Non a caso il primo documentario a firma di Pannone, nel 1991, è Piccola America e tra i numerosi riconoscimenti, ha vinto nel 2001 il Festival di Torino con Latina/Littoria come miglior opera di non-fiction.
Pannone si rivolge a spettatori e lettori provocandoli sul concetto di realtà, di vero. È il fulcro del libro presentato. Quando si tratta di finzione c’è un patto non scritto con lo spettatore, esattamente come nella letteratura tra autore e lettore: “Nel cinema c’è la mediazione della sceneggiatura, ad esempio, nel documentario no, c’è l’impatto”, sottolinea Pannone.
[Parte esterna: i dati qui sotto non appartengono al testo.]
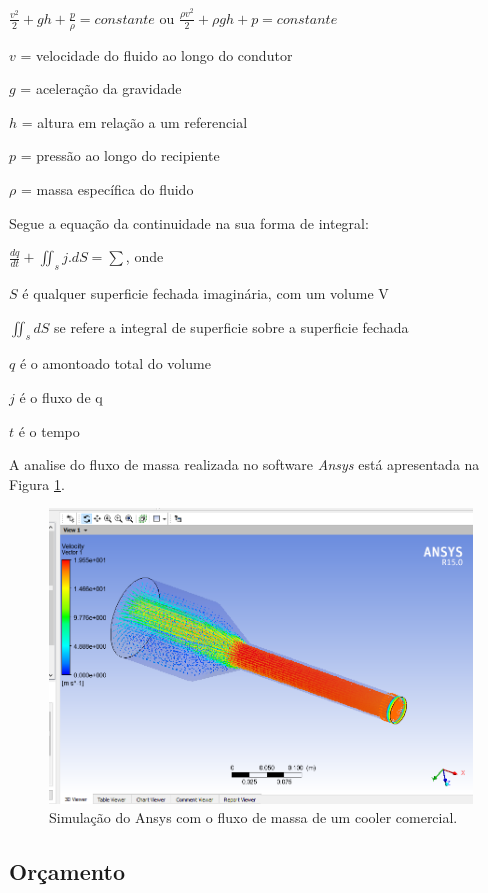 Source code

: 		$\frac{v^{2}}{2} + gh + \frac{p}{\rho} = constante$ ou $\frac{\rho v^{2}}{2} + \rho gh + p = constante$

		$v$ = velocidade do fluido ao longo do condutor

		$g$ = aceleração da gravidade
		
		$h$ = altura em relação a um referencial
		
		$p$ = pressão ao longo do recipiente
		
		$\rho$ = massa específica do fluido

		Segue a equação da continuidade na sua forma de integral:

		$\frac{dq}{dt} + \iint_{s}^{ }j . dS= \sum$, onde

		$S$ é qualquer superficie fechada imaginária, com um volume V

		$\iint_{s}^{ }dS$ se refere a integral de superficie sobre a superficie fechada

		$q$ é o amontoado total do volume

		$j$ é o fluxo de q

		$t$ é o tempo


		A analise do fluxo de massa realizada no software \textit{Ansys} está apresentada na Figura \ref{img:analise_fluxo}.

		\begin{figure}[H]
			\centering
			\includegraphics[scale=0.4]{figuras/analise_fluxo.png}
			\caption{Simulação do Ansys com o fluxo de massa de um cooler comercial.}
			\label{img:analise_fluxo}
		\end{figure}

		\subsection{Orçamento} %
		\label{sub:orçamento}
			
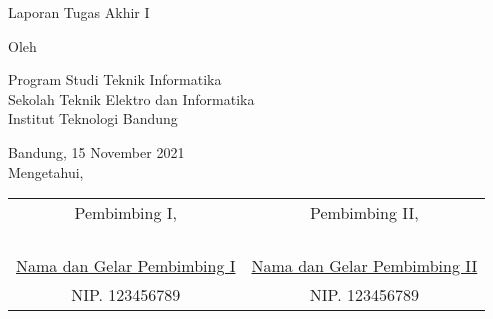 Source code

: \clearpage
\pagestyle{empty}

\begin{center}
    \smallskip

    \Large \bfseries \MakeUppercase{\thetitle}
    \vfill

    \Large Laporan Tugas Akhir I
    \vfill

    \large Oleh

    \Large \theauthor

    \large Program Studi Teknik Informatika \\

    \normalsize \normalfont
    Sekolah Teknik Elektro dan Informatika \\
    Institut Teknologi Bandung

    \vfill
    \normalsize \normalfont
    Bandung, 15 November 2021 \\
    Mengetahui,

    \vspace{0.5cm}
    \setlength{\tabcolsep}{12pt}
    \begin{tabular}{c@{\hskip 0.5in}c}
        Pembimbing I,                           & Pembimbing II,                           \\
                                                &                                          \\
                                                &                                          \\
                                                &                                          \\
                                                &                                          \\
        \underline{Nama dan Gelar Pembimbing I} & \underline{Nama dan Gelar Pembimbing II} \\
        NIP. 123456789                          & NIP. 123456789                           \\
    \end{tabular}

\end{center}
\clearpage
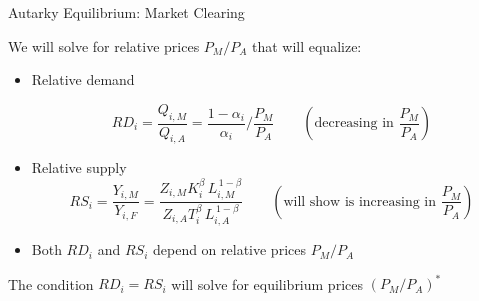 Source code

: \documentclass[notes,11pt, aspectratio=169, xcolor=table]{beamer}
\newenvironment{wideitemize}{\itemize\addtolength{\itemsep}{10pt}}{\enditemize}
\begin{document}
\begin{frame}{Autarky Equilibrium: Market Clearing}
\begin{wideitemize}
    \item We will solve for relative prices $P_M / P_A$ that will equalize:
    \begin{itemize}
        \item<2-> Relative demand

        \begin{equation*}
            RD_i = \frac{Q_{i,M}}{Q_{i,A}} = \frac{1-\alpha_i}{\alpha_i} / \frac{P_{M}}{P_{A}} \qquad \left(\text{decreasing in } \frac{P_{M}}{P_{A}}\right)
        \end{equation*}
        \item<3-> Relative supply
        \begin{equation*}
            RS_i = \frac{Y_{i,M}}{Y_{i,F}}
  = \frac{Z_{i,M}K_i^{\beta}\,L_{i,M}^{\,1-\beta}}
          {Z_{i,A}T_i^{\beta}\,L_{i,A}^{\,1-\beta}} \qquad \left(\text{will show is increasing in } \frac{P_{M}}{P_{A}}\right)
        \end{equation*}
        \item<4-> Both $RD_i$ and $RS_i$ depend on relative prices $P_M / P_A$
    \end{itemize}
    \item<5-> The condition $RD_i = RS_i$ will solve for equilibrium prices $(P_M / P_A)^*$
\end{wideitemize}
\end{frame}
\end{document}
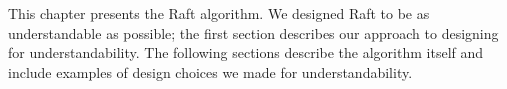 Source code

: This chapter presents the Raft algorithm. We designed Raft to be
as understandable as possible; the first section describes our approach
to designing for understandability. The following sections describe the
algorithm itself and include examples of design choices we made for
understandability.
“Il cinedocumentarista deve rispettare la realtà e non forzare la narrazione, non manovrarla a proprio piacimento come fa il regista di cinema. Bisogna chiedersi cosa è legittimo e cosa è urgente. L’urgenza può forzare la legittimità? È chiaro che i confini non sono netti. Ad esempio il bel Fuocoammare di Gianfranco Rosi è il frutto di un’urgenza. Però di base l’etica è fondamentale, è necessaria e imprescindibile per chi si occupa di persone, di luoghi. Della loro essenza, che non va snaturata. Michael Moore ad esempio fa film a tesi, che però hanno una loro onestà, in cui l’autore si mette in gioco anche fisicamente dichiarando il suo punto di vista sul mondo. Il cinema del reale ha diversi approcci, sicuramente però si mette in ascolto e non giudica, anche se è di difficile gestione. Perché tutto è un punto di vista, anche solo girare con la camera a spalla o la camera fissa”.
Quella dell’autore è quindi un’assunzione di responsabilità, una nuova luce su quel fondamentale ruolo intellettuale che negli anni si è affievolito sempre di più, una spinta alla presa di posizione, all’essere attivi e anche, soprattutto, umani, in un contesto in cui troppo spesso la società spinge alla passività e alla violenza: “Lo sguardo umano rosselliniano o, come diceva Visconti, antropomorfo è quel che resta fondamentale ancora oggi. Per me Rossellini che non giudica e osserva le contraddizioni della realtà e della società resta un maestro. Nell’episodio napoletano di Paisà, ad esempio, tra il soldato nero mandato a combattere in Italia e lo scugnizzo che vive alla giornata rubando c’è un bellissimo gioco di specchi che comporta un’empatia necessaria perché si evidenziano le miserie di entrambi. In questo sono attuali Rossellini, De Sica, De Santis, Visconti o Zavattini, nella capacità di dialogare con l’altro, di mettersi nei panni dell’altro e questo non deve essere prerogativa solo del cinedocumentarista e il cinema in generale, ma della vita”.
Dopo la presentazione del libro, cominciano le proiezioni della serata e il festival volge al termine: “Abbiamo vinto una bella sfida: creare un luogo di incontro, per il secondo anno consecutivo, in cui il cinema è uno strumento vivo per riflettere sulla realtà contemporanea. Rispetto al 2021, il pubblico è cresciuto, non solo numericamente ma anche nell’affezione verso il festival”, commenta il direttore artistico Paolo Santamaria. “Ci auguriamo che Garofano Rosso si confermi sempre di più un appuntamento di unione e apertura al dialogo, e, soprattutto, un luogo dove il cinema continua sia protagonista”.